**EXERCISE MATERIAL**

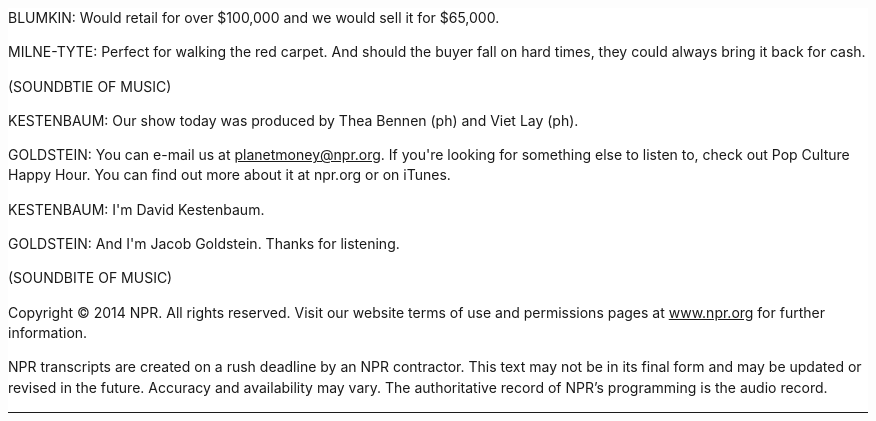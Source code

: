 BLUMKIN: Would retail for over $100,000 and we would sell it for $65,000.

MILNE-TYTE: Perfect for walking the red carpet. And should the buyer fall on hard times, they could always bring it back for cash.

(SOUNDBTIE OF MUSIC)

KESTENBAUM: Our show today was produced by Thea Bennen (ph) and Viet Lay (ph).

GOLDSTEIN: You can e-mail us at planetmoney@npr.org. If you're looking for something else to listen to, check out Pop Culture Happy Hour. You can find out more about it at npr.org or on iTunes.

KESTENBAUM: I'm David Kestenbaum.

GOLDSTEIN: And I'm Jacob Goldstein. Thanks for listening.

(SOUNDBITE OF MUSIC)

Copyright © 2014 NPR. All rights reserved. Visit our website terms of use and permissions pages at www.npr.org for further information.

NPR transcripts are created on a rush deadline by an NPR contractor. This text may not be in its final form and may be updated or revised in the future. Accuracy and availability may vary. The authoritative record of NPR’s programming is the audio record.

----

**ASSIGNMENT**
From the records above, return each line that includes "GOLDSTEIN".

**REPLY**
GOLDSTEIN: You can e-mail us at planetmoney@npr.org. If you're looking for something else to listen to, check out Pop Culture Happy Hour. You can find out more about it at npr.org or on iTunes.
GOLDSTEIN: And I'm Jacob Goldstein. Thanks for listening.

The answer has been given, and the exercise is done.